Who dreaming privacy on this planet has less than IQ 80

Almost 4 times the iq of the person who wrote the post ...

Baldanders said:

1. None of you know whether anyone at Google reads emails.

2. While they may not do so, the letter says "users should have no legitimate expectation of privacy". That is something else than "emails can be scanned for spam". It means: we can do whatever we like with our knowledge about your emails.

3. Where I live, the law accepts that employees of email providers could read emails, but forbids any disclosure with a penalty of up to 1.5 years imprisonment. That means I can have a legitimate expectation of privacy.

4. That Google offers the service for free is of no importance. That is their concern, and does not justify violation of privacy.

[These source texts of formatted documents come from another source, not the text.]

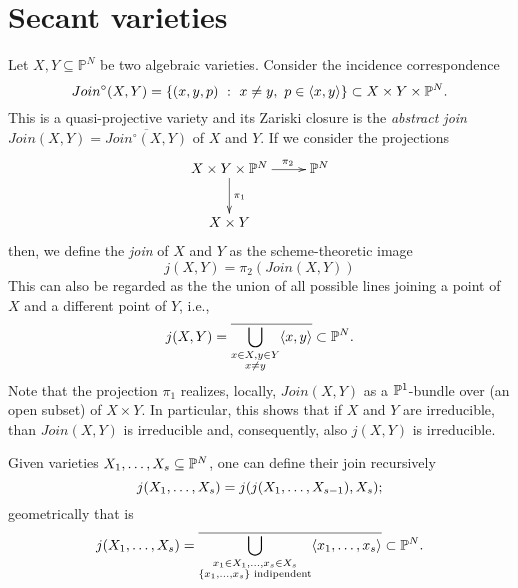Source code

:  
\section{Secant varieties}
\label{classicalAG-section-secants}

\begin{definition}
\label{classicalAG-definition-join}
Let $X,Y \subseteq \mathbb{P}^N$ be two algebraic varieties. Consider the incidence correspondence 
\[
    Join^\circ(X,Y) = \{(x,y,p) ~:~ x \neq y,~p \in \langle x,y \rangle\} \subset X \times Y \times \mathbb{P}^N.
\]
This is a quasi-projective variety and its Zariski closure is the \emph{abstract join} $Join(X,Y) = \overline{Join^\circ(X,Y)}$ of $X$ and $Y$. If we consider the projections 
\[
    \xymatrix{
        X \times Y \times \bbP^N \ar[d]^{\pi_1} \ar[r]^(0.65){\pi_2} & \bbP^N\\
        X \times Y & 
    }
\]
then, we define the \emph{join} of $X$ and $Y$ as the scheme-theoretic image 
\[
    j(X,Y) = \pi_2(Join(X,Y))
\]
This can also be regarded as the the union of all possible lines joining a point of $X$ and a different point of $Y$, i.e.,
\[
    j(X,Y) = \overline{ \bigcup_{\substack{x \in X, y \in Y \\ x \neq y}} \langle x,y \rangle} \subset \mathbb{P}^N.
\]
Note that the projection $\pi_1$ realizes, locally, $Join(X,Y)$ as a $\mathbb{P}^1$-bundle over (an open subset) of $X \times Y$. In particular, this shows that if $X$ and $Y$ are irreducible, than $Join(X,Y)$ is irreducible and, consequently, also $j(X,Y)$ is irreducible.

Given varieties $X_1 , \ldots , X_s \subseteq \mathbb{P}^N$, one can define their join recursively
\[
    j( X_1 , \ldots , X_s) = j( j(X_1 , \ldots , X_{s-1}), X_s);
\]
geometrically that is 
\[
    j( X_1 , \ldots , X_s) = \overline{\bigcup_{\substack{x_1 \in X_1,\ldots,x_s \in X_s \\ \{x_1,\ldots,x_s\} \text{ indipendent}}} \langle x_1,\ldots,x_s \rangle} \subset \mathbb{P}^N.
\]
\end{definition}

Your points are exactly right.

Privacy of the citizenry is a fundamental right in a free society and should never be breached by the government or a business. In fact, it is the government that should be non-secretive and open to public scrutiny -- not the other way around.

Only a couple of decades ago a large majority of U.S. citizens would have been outraged over the warrant-less, massive intrusions of privacy we are now subjected to. It's very sad to see so many posters stumbling all over themselves to justify the present day Orwellian attacks on privacy.

Guest said:

You're one of the few that gets it; that really understands it.

To the herd: Check out Hushmail. Its another of the many free email services where privacy is actually a concern.

Free, ads, spam, have nothing to do with reasonable expectation of privacy.

I have nothing to hide BUT nothing to share --except for those I choose.

So go on over to hushmail.com and then think before replying that google is so great.

Use google to look up In-Q-Tel:

In-Q-Tel sold 5,636 shares of Google, worth over $2.2 million, on Nov 15, 2005. The stocks were a result of Google's acquisition of Keyhole, the CIA funded ...

Guest said:

You're one of the few that gets it; that really understands it.

To the herd: Check out Hushmail. Its another of the many free email services where privacy is actually a concern.

Hushmail don't deserve recommendation. Did you forget the Hushmail debacle in 2007?

Guest said:

Hushmail is not bad, nor did they violate privacy. They simply comply with court orders which they clearly state when you are signing up. It is not hidden in 10 pages of EULA.